→ **BRIEF**
If a line in the listing carries the word "Google", return a copy of that line.

(RECORDS SHOWN)

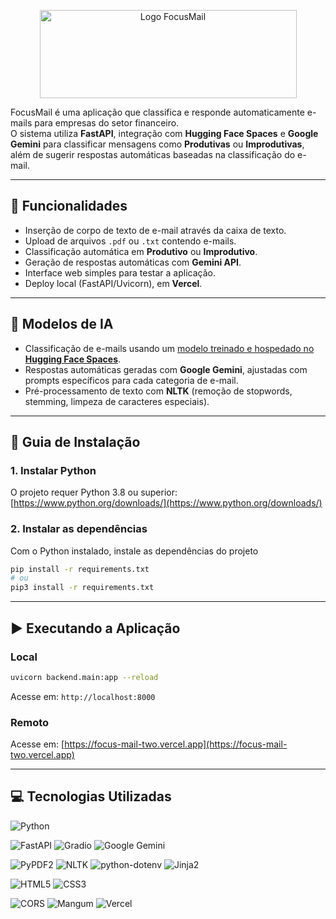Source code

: <p align="center">
  <a href="https://focus-mail-two.vercel.app"><img width="411" height="141" alt="Logo FocusMail" src="https://github.com/user-attachments/assets/881c1ffc-9ff4-4028-a4a1-ce222b7d0414" /></a>
</p>

FocusMail é uma aplicação que classifica e responde automaticamente e-mails para empresas do setor financeiro.  
O sistema utiliza **FastAPI**, integração com **Hugging Face Spaces** e **Google Gemini** para classificar mensagens como **Produtivas** ou **Improdutivas**, além de sugerir respostas automáticas baseadas na classificação do e-mail.

---

## 🚀 Funcionalidades
- Inserção de corpo de texto de e-mail através da caixa de texto.
- Upload de arquivos `.pdf` ou `.txt` contendo e-mails.
- Classificação automática em **Produtivo** ou **Improdutivo**.
- Geração de respostas automáticas com **Gemini API**.
- Interface web simples para testar a aplicação.
- Deploy local (FastAPI/Uvicorn), em **Vercel**.

---

## 🤖 Modelos de IA

- Classificação de e-mails usando um [modelo treinado e hospedado no **Hugging Face Spaces**](https://huggingface.co/spaces/lucsaa/FocusMail).
- Respostas automáticas geradas com **Google Gemini**, ajustadas com prompts específicos para cada categoria de e-mail.
- Pré-processamento de texto com **NLTK** (remoção de stopwords, stemming, limpeza de caracteres especiais).

---

## 🔧 Guia de Instalação

### 1. Instalar Python

O projeto requer Python 3.8 ou superior: [https://www.python.org/downloads/](https://www.python.org/downloads/)

### 2. Instalar as dependências

Com o Python instalado, instale as dependências do projeto

```bash
pip install -r requirements.txt
# ou
pip3 install -r requirements.txt
```

---

## ▶️ Executando a Aplicação

### Local

```bash
uvicorn backend.main:app --reload
```

Acesse em: ```http://localhost:8000```

### Remoto

Acesse em: [https://focus-mail-two.vercel.app](https://focus-mail-two.vercel.app)

---

## 💻 Tecnologias Utilizadas

<!-- Linguagem -->
![Python](https://img.shields.io/badge/Python-3776AB?style=for-the-badge&logo=python&logoColor=white)

<!-- Frameworks e APIs -->
![FastAPI](https://img.shields.io/badge/FastAPI-005571?style=for-the-badge&logo=fastapi)
![Gradio](https://img.shields.io/badge/Gradio-FF6C37?style=for-the-badge&logo=gradio&logoColor=white)
![Google Gemini](https://img.shields.io/badge/Google%20Gemini-4285F4?style=for-the-badge&logo=google&logoColor=white)

<!-- Bibliotecas Python -->
![PyPDF2](https://img.shields.io/badge/PyPDF2-4B8BBE?style=for-the-badge&logo=python&logoColor=white)
![NLTK](https://img.shields.io/badge/NLTK-FF6F61?style=for-the-badge&logo=python&logoColor=white)
![python-dotenv](https://img.shields.io/badge/dotenv-2D6A4F?style=for-the-badge&logo=python&logoColor=white)
![Jinja2](https://img.shields.io/badge/Jinja2-B41717?style=for-the-badge&logo=jinja&logoColor=white)

<!-- Frontend -->
![HTML5](https://img.shields.io/badge/HTML5-E34F26?style=for-the-badge&logo=html5&logoColor=white)
![CSS3](https://img.shields.io/badge/CSS3-1572B6?style=for-the-badge&logo=css3&logoColor=white)

<!-- Middleware e Deploy -->
![CORS](https://img.shields.io/badge/CORS-4B0082?style=for-the-badge)
![Mangum](https://img.shields.io/badge/Mangum-2C3E50?style=for-the-badge)
![Vercel](https://img.shields.io/badge/Vercel-000000?style=for-the-badge&logo=vercel&logoColor=white)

(End RECORDS SHOWN)

→ **SOLUTION TO THIS PROBLEM**
O sistema utiliza **FastAPI**, integração com **Hugging Face Spaces** e **Google Gemini** para classificar mensagens como **Produtivas** ou **Improdutivas**, além de sugerir respostas automáticas baseadas na classificação do e-mail.
- Respostas automáticas geradas com **Google Gemini**, ajustadas com prompts específicos para cada categoria de e-mail.
![Google Gemini](https://img.shields.io/badge/Google%20Gemini-4285F4?style=for-the-badge&logo=google&logoColor=white)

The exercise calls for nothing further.